BEGIN INFORMATION PROVIDED
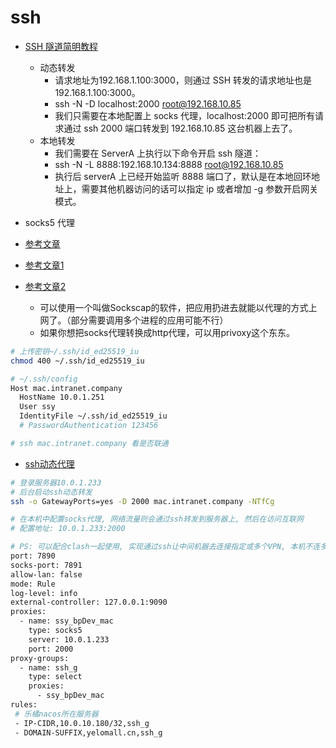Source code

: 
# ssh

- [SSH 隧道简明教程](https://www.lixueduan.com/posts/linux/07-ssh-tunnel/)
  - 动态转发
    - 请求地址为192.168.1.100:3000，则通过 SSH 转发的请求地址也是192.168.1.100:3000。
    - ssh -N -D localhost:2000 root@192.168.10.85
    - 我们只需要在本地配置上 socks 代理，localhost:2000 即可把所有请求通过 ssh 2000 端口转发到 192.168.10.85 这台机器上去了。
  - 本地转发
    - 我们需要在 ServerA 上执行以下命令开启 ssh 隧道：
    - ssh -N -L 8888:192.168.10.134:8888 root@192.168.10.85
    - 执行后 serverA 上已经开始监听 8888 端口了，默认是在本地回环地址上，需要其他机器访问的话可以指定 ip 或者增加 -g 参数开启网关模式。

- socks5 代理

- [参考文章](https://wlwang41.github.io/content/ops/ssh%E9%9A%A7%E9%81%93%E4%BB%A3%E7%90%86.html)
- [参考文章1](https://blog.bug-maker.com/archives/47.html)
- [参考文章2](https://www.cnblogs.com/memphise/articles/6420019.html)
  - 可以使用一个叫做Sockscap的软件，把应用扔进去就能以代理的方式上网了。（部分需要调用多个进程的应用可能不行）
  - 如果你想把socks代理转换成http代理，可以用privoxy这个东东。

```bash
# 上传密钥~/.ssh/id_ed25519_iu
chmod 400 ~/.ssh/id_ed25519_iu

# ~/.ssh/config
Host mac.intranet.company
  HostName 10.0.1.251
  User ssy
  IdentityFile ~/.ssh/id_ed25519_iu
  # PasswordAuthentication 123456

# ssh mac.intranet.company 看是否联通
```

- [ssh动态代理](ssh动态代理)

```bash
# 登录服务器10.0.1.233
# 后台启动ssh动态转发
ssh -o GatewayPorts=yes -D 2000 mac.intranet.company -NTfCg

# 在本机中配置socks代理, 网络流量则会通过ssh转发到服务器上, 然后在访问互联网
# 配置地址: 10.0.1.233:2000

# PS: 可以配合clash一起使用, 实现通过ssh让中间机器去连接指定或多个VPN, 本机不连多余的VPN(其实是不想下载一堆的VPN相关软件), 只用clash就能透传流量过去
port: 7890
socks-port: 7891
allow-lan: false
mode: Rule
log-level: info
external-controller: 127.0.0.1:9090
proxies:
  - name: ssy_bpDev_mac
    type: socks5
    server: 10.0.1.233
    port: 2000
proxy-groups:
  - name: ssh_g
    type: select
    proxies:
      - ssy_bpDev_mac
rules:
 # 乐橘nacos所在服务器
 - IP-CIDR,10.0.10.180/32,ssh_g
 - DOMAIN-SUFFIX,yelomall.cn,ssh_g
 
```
END INFORMATION PROVIDED
BEGIN INFORMATION PROVIDED
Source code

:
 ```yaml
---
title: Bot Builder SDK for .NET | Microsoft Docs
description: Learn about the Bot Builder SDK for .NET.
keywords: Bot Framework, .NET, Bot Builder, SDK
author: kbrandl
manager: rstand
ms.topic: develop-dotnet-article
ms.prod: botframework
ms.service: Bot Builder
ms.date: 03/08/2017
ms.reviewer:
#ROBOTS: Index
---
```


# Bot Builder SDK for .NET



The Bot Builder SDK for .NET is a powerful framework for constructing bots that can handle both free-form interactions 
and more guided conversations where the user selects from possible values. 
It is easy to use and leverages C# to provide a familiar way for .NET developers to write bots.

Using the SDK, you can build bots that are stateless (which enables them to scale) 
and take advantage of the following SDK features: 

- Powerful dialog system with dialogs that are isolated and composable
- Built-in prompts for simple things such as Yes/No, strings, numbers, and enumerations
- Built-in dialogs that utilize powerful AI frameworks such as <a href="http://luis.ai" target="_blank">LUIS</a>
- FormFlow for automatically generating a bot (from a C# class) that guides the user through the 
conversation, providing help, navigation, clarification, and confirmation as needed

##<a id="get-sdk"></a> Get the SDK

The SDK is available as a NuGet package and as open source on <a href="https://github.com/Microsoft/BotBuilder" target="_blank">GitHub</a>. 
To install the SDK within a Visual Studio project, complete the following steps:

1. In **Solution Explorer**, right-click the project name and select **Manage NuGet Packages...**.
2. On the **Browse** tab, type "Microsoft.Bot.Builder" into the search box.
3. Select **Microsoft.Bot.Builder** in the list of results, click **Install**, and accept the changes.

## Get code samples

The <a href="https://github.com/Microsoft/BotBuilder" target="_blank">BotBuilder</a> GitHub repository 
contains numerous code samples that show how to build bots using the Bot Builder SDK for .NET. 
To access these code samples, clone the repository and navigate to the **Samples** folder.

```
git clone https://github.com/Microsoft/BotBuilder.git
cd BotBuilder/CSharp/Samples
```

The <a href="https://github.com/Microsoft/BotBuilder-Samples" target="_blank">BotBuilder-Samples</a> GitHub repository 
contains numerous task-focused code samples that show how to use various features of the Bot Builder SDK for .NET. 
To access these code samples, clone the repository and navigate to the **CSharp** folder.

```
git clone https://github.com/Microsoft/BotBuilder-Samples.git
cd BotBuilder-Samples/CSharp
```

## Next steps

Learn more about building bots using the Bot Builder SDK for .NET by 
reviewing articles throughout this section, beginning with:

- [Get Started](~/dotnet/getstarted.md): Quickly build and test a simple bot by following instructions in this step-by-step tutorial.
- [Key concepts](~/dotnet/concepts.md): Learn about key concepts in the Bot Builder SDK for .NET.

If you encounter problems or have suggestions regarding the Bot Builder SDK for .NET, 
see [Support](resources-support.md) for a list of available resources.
END INFORMATION PROVIDED
▶ EXERCISE DESCRIPTION:
Copy task for the entries above: every line with the string "root".

▶ RESPONSE TO THIS EXERCISE:
    - ssh -N -D localhost:2000 root@192.168.10.85
    - ssh -N -L 8888:192.168.10.134:8888 root@192.168.10.85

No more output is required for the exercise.